Work instruction
Wherever the string "also" shows up in the data below, copy the whole line.

Raw data
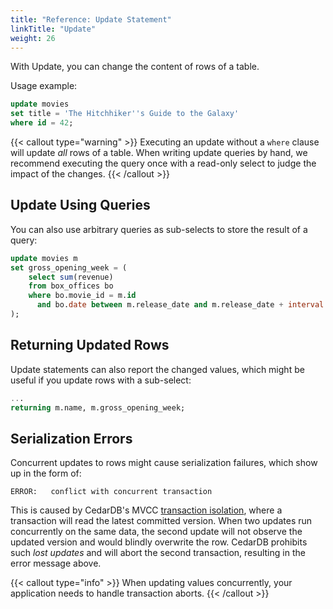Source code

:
 ```yaml
---
title: "Reference: Update Statement"
linkTitle: "Update"
weight: 26
---
```


With Update, you can change the content of rows of a table.

Usage example:

```sql
update movies
set title = 'The Hitchhiker''s Guide to the Galaxy'
where id = 42;
```

{{< callout type="warning" >}}
Executing an update without a `where` clause will update *all* rows of a table.
When writing update queries by hand, we recommend executing the query once with a read-only select to judge the impact
of the changes.
{{< /callout >}}

## Update Using Queries

You can also use arbitrary queries as sub-selects to store the result of a query:

```sql
update movies m
set gross_opening_week = (
    select sum(revenue)
    from box_offices bo
    where bo.movie_id = m.id
      and bo.date between m.release_date and m.release_date + interval '1 week'
);
```

## Returning Updated Rows

Update statements can also report the changed values, which might be useful if you update rows with a sub-select:

```sql
...
returning m.name, m.gross_opening_week;
```

## Serialization Errors

Concurrent updates to rows might cause serialization failures, which show up in the form of:

```
ERROR:   conflict with concurrent transaction
```

This is caused by CedarDB's MVCC [transaction isolation](/docs/references/sqlreference/statements/transaction), where a
transaction will read the latest committed version.
When two updates run concurrently on the same data, the second update will not observe the updated version and would
blindly overwrite the row.
CedarDB prohibits such *lost updates* and will abort the second transaction, resulting in the error message above.

{{< callout type="info" >}}
When updating values concurrently, your application needs to handle transaction aborts.
{{< /callout >}}
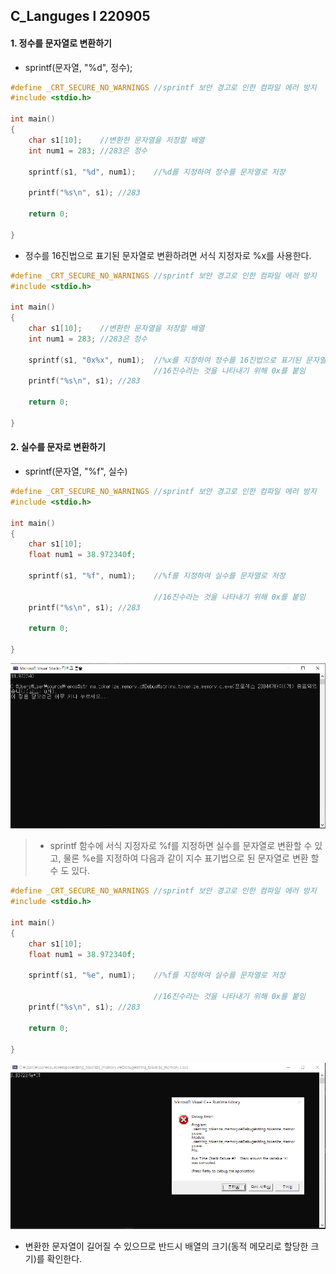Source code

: ## C_Languges l 220905



#### 1. 정수를 문자열로 변환하기

- sprintf(문자열, "%d", 정수);

```c
#define _CRT_SECURE_NO_WARNINGS //sprintf 보안 경고로 인한 컴파일 에러 방지
#include <stdio.h>

int main()
{
	char s1[10];	//변환한 문자열을 저장할 배열
	int num1 = 283;	//283은 정수

	sprintf(s1, "%d", num1);	//%d를 지정하여 정수를 문자열로 저장

	printf("%s\n", s1); //283

	return 0;

}
```

- 정수를 16진법으로 표기된 문자열로 변환하려면 서식 지정자로 %x를 사용한다.

```c
#define _CRT_SECURE_NO_WARNINGS //sprintf 보안 경고로 인한 컴파일 에러 방지
#include <stdio.h>

int main()
{
	char s1[10];	//변환한 문자열을 저장할 배열
	int num1 = 283;	//283은 정수

	sprintf(s1, "0x%x", num1);	//%x를 지정하여 정수를 16진법으로 표기된 문자열로 저장
								//16진수라는 것을 나타내기 위해 0x를 붙임
	printf("%s\n", s1); //283

	return 0;

}
```



#### 2. 실수를 문자로 변환하기

- sprintf(문자열, "%f", 실수)

```c
#define _CRT_SECURE_NO_WARNINGS //sprintf 보안 경고로 인한 컴파일 에러 방지
#include <stdio.h>

int main()
{
	char s1[10];	
	float num1 = 38.972340f;

	sprintf(s1, "%f", num1);	//%f를 지정하여 실수를 문자열로 저장

								//16진수라는 것을 나타내기 위해 0x를 붙임
	printf("%s\n", s1); //283

	return 0;

}
```



![image-20220905204731858](https://github.com/jinsirie/TIL/blob/bd59f6f826e2bfcc2e8bfdc2f08044dd461ecbc4/img/image-20220905204731858.png)



> - sprintf 함수에 서식 지정자로 %f를 지정하면 실수를 문자열로 변환할 수 있고, 물론 %e를 지정하여 다음과 같이 지수 표기법으로 된 문자열로 변환 할수 도 있다.



```c
#define _CRT_SECURE_NO_WARNINGS //sprintf 보안 경고로 인한 컴파일 에러 방지
#include <stdio.h>

int main()
{
	char s1[10];	
	float num1 = 38.972340f;

	sprintf(s1, "%e", num1);	//%f를 지정하여 실수를 문자열로 저장

								//16진수라는 것을 나타내기 위해 0x를 붙임
	printf("%s\n", s1); //283

	return 0;

}
```



![image-20220905204904905](https://github.com/jinsirie/TIL/blob/bd59f6f826e2bfcc2e8bfdc2f08044dd461ecbc4/img/image-20220905204904905.png)

- 변환한 문자열이 길어질 수 있으므로 반드시 배열의 크기(동적 메모리로 할당한 크기)를 확인한다.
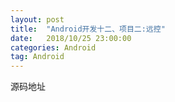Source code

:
 ```yaml
---
layout: post
title:  "Android开发十二、项目二:远控"
date:   2018/10/25 23:00:00
categories: Android
tag: Android
---
```


源码地址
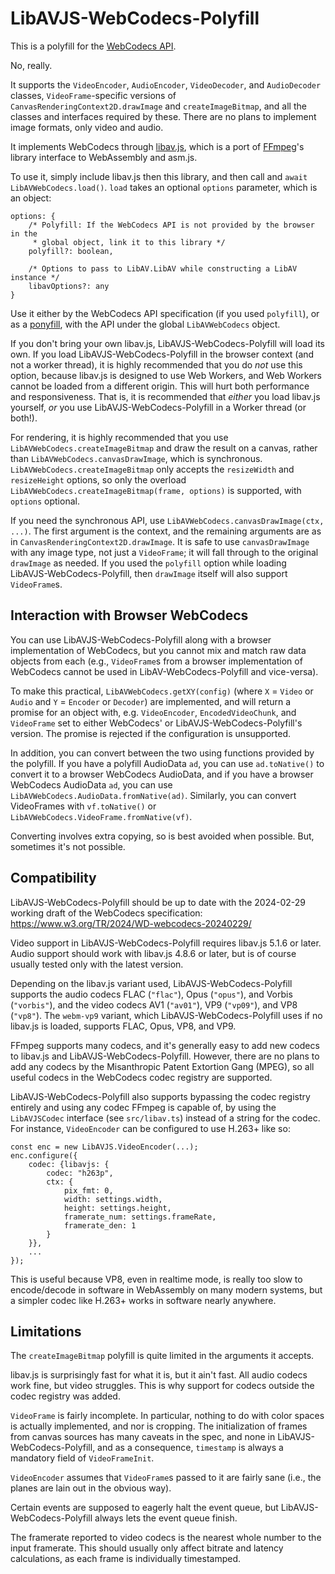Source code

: # LibAVJS-WebCodecs-Polyfill

This is a polyfill for the [WebCodecs API](https://w3c.github.io/webcodecs/).

No, really.

It supports the `VideoEncoder`, `AudioEncoder`, `VideoDecoder`, and
`AudioDecoder` classes, `VideoFrame`-specific versions of
`CanvasRenderingContext2D.drawImage` and `createImageBitmap`, and all the
classes and interfaces required by these. There are no plans to implement image
formats, only video and audio.

It implements WebCodecs through
[libav.js](https://github.com/Yahweasel/libav.js/), which is a port of
[FFmpeg](https://ffmpeg.org/)'s library interface to WebAssembly and asm.js.

To use it, simply include libav.js then this library, and then call and `await
LibAVWebCodecs.load()`. `load` takes an optional `options` parameter, which is
an object:

```
options: {
    /* Polyfill: If the WebCodecs API is not provided by the browser in the
     * global object, link it to this library */
    polyfill?: boolean,

    /* Options to pass to LibAV.LibAV while constructing a LibAV instance */
    libavOptions?: any
}
```

Use it either by the WebCodecs API specification (if you used `polyfill`), or
as a [ponyfill](https://ponyfill.com), with the API under the global
`LibAVWebCodecs` object.

If you don't bring your own libav.js, LibAVJS-WebCodecs-Polyfill will load its
own. If you load LibAVJS-WebCodecs-Polyfill in the browser context (and not a
worker thread), it is highly recommended that you do *not* use this option,
because libav.js is designed to use Web Workers, and Web Workers cannot be
loaded from a different origin. This will hurt both performance and
responsiveness. That is, it is recommended that *either* you load libav.js
yourself, *or* you use LibAVJS-WebCodecs-Polyfill in a Worker thread (or both!).

For rendering, it is highly recommended that you use
`LibAVWebCodecs.createImageBitmap` and draw the result on a canvas, rather than
`LibAVWebCodecs.canvasDrawImage`, which is synchronous.
`LibAVWebCodecs.createImageBitmap` only accepts the `resizeWidth` and
`resizeHeight` options, so only the overload
`LibAVWebCodecs.createImageBitmap(frame, options)` is supported, with `options`
optional.

If you need the synchronous API, use `LibAVWebCodecs.canvasDrawImage(ctx,
...)`. The first argument is the context, and the remaining arguments are as in
`CanvasRenderingContext2D.drawImage`. It is safe to use `canvasDrawImage` with
any image type, not just a `VideoFrame`; it will fall through to the original
`drawImage` as needed. If you used the `polyfill` option while loading
LibAVJS-WebCodecs-Polyfill, then `drawImage` itself will also support
`VideoFrame`s.


## Interaction with Browser WebCodecs

You can use LibAVJS-WebCodecs-Polyfill along with a browser implementation of
WebCodecs, but you cannot mix and match raw data objects from each (e.g.,
`VideoFrame`s from a browser implementation of WebCodecs cannot be used in
LibAV-WebCodecs-Polyfill and vice-versa).

To make this practical, `LibAVWebCodecs.getXY(config)` (where `X` = `Video` or
`Audio` and `Y` = `Encoder` or `Decoder`) are implemented, and will return a
promise for an object with, e.g.  `VideoEncoder`, `EncodedVideoChunk`, and
`VideoFrame` set to either WebCodecs' or LibAVJS-WebCodecs-Polyfill's version.
The promise is rejected if the configuration is unsupported.

In addition, you can convert between the two using functions provided by the
polyfill. If you have a polyfill AudioData `ad`, you can use `ad.toNative()` to
convert it to a browser WebCodecs AudioData, and if you have a browser WebCodecs
AudioData `ad`, you can use `LibAVWebCodecs.AudioData.fromNative(ad)`.
Similarly, you can convert VideoFrames with `vf.toNative()` or
`LibAVWebCodecs.VideoFrame.fromNative(vf)`.

Converting involves extra copying, so is best avoided when possible. But,
sometimes it's not possible.


## Compatibility

LibAVJS-WebCodecs-Polyfill should be up to date with the 2024-02-29 working
draft of the WebCodecs specification:
https://www.w3.org/TR/2024/WD-webcodecs-20240229/

Video support in LibAVJS-WebCodecs-Polyfill requires libav.js 5.1.6 or later.
Audio support should work with libav.js 4.8.6 or later, but is of course usually
tested only with the latest version.

Depending on the libav.js variant used, LibAVJS-WebCodecs-Polyfill supports the
audio codecs FLAC (`"flac"`), Opus (`"opus"`), and Vorbis (`"vorbis"`), and the
video codecs AV1 (`"av01"`), VP9 (`"vp09"`), and VP8 (`"vp8"`). The
`webm-vp9` variant, which LibAVJS-WebCodecs-Polyfill uses if no libav.js is
loaded, supports FLAC, Opus, VP8, and VP9.

FFmpeg supports many codecs, and it's generally easy to add new codecs to
libav.js and LibAVJS-WebCodecs-Polyfill. However, there are no plans to add any
codecs by the Misanthropic Patent Extortion Gang (MPEG), so all useful codecs
in the WebCodecs codec registry are supported.

LibAVJS-WebCodecs-Polyfill also supports bypassing the codec registry entirely
and using any codec FFmpeg is capable of, by using the `LibAVJSCodec` interface
(see `src/libav.ts`) instead of a string for the codec. For instance,
`VideoEncoder` can be configured to use H.263+ like so:

```
const enc = new LibAVJS.VideoEncoder(...);
enc.configure({
    codec: {libavjs: {
        codec: "h263p",
        ctx: {
            pix_fmt: 0,
            width: settings.width,
            height: settings.height,
            framerate_num: settings.frameRate,
            framerate_den: 1
        }
    }},
    ...
});
```

This is useful because VP8, even in realtime mode, is really too slow to
encode/decode in software in WebAssembly on many modern systems, but a simpler
codec like H.263+ works in software nearly anywhere.


## Limitations

The `createImageBitmap` polyfill is quite limited in the arguments it accepts.

libav.js is surprisingly fast for what it is, but it ain't fast. All audio
codecs work fine, but video struggles. This is why support for codecs outside
the codec registry was added.

`VideoFrame` is fairly incomplete. In particular, nothing to do with color
spaces is actually implemented, and nor is cropping. The initialization of
frames from canvas sources has many caveats in the spec, and none in
LibAVJS-WebCodecs-Polyfill, and as a consequence, `timestamp` is always a
mandatory field of `VideoFrameInit`.

`VideoEncoder` assumes that `VideoFrame`s passed to it are fairly sane (i.e.,
the planes are lain out in the obvious way).

Certain events are supposed to eagerly halt the event queue, but
LibAVJS-WebCodecs-Polyfill always lets the event queue finish.

The framerate reported to video codecs is the nearest whole number to the input
framerate. This should usually only affect bitrate and latency calculations, as
each frame is individually timestamped.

Result of this exercise
You can also use arbitrary queries as sub-selects to store the result of a query:
Update statements can also report the changed values, which might be useful if you update rows with a sub-select:
LibAVJS-WebCodecs-Polyfill, then `drawImage` itself will also support
LibAVJS-WebCodecs-Polyfill also supports bypassing the codec registry entirely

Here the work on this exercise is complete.